A explicação que apontava os grilos como origem do problema já foi exposta em sua época, embora o governo dos Estados Unidos a tenha descartado com base em outro relatório médico encomendado pelo próprio Departamento de Estado e publicado por um painel das Academias Nacionais de Ciências que, no ano passado, apontava ainda para a teoria das armas de micro-ondas.

Há apenas algumas semanas, a Academia Cubana de Ciências apresentou um relatório técnico sobre o assunto que concluiu que esses supostos ataques sônicos eram cientificamente inaceitáveis.
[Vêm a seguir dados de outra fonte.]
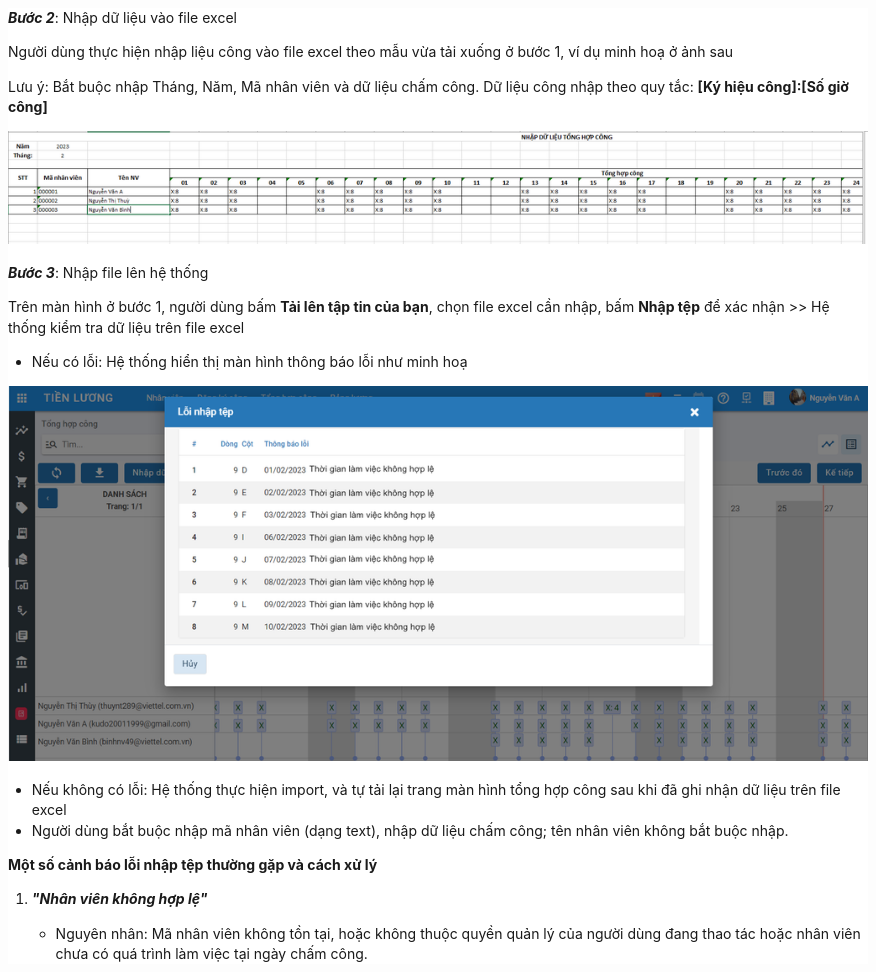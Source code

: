 ***Bước 2***: Nhập dữ liệu vào file excel

Người dùng thực hiện nhập liệu công vào file excel theo mẫu vừa tải xuống ở bước 1, ví dụ minh hoạ ở ảnh sau

Lưu ý: Bắt buộc nhập Tháng, Năm, Mã nhân viên và dữ liệu chấm công. Dữ liệu công nhập theo quy tắc: **[Ký hiệu công]:[Số giờ công]**

<img src="Ảnh kế toán lương\fin_tienluong_tonghopcong06.png" style="zoom:85%;" />

***Bước 3***: Nhập file lên hệ thống

Trên màn hình ở bước 1, người dùng bấm **Tải lên tập tin của bạn**, chọn file excel cần nhập, bấm **Nhập tệp** để xác nhận >> Hệ thống kiểm tra dữ liệu trên file excel

- Nếu có lỗi: Hệ thống hiển thị màn hình thông báo lỗi như minh hoạ

<img src="Ảnh kế toán lương\fin_tienluong_tonghopcong07.png" style="zoom:85%;" />

- Nếu không có lỗi: Hệ thống thực hiện import, và tự tải lại trang màn hình tổng hợp công sau khi đã ghi nhận dữ liệu trên file excel
- Người dùng bắt buộc nhập mã nhân viên (dạng text), nhập dữ liệu chấm công; tên nhân viên không bắt buộc nhập.

**Một số cảnh báo lỗi nhập tệp thường gặp và cách xử lý**

1. ***"Nhân viên không hợp lệ"***

   - Nguyên nhân: Mã nhân viên không tồn tại, hoặc không thuộc quyền quản lý của người dùng đang thao tác hoặc nhân viên chưa có quá trình làm việc tại ngày chấm công.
“A narrativa dessa síndrome misteriosa sobreviveu devido a um uso tendencioso da ciência, em que as opiniões divergentes foram suprimidas e as ‘evidências’ publicadas foram selecionadas para reforçar uma narrativa falsa e não científica. Devemos explorar explicações mais simples e menos esotéricas para chegar à verdade”, concluiu.

Os resultados do grupo Jason são divulgados logo após a Câmara dos Deputados dos EUA ter aprovado um projeto de lei para compensar financeiramente funcionários do governo norte-americano que estejam sofrendo com esse problema.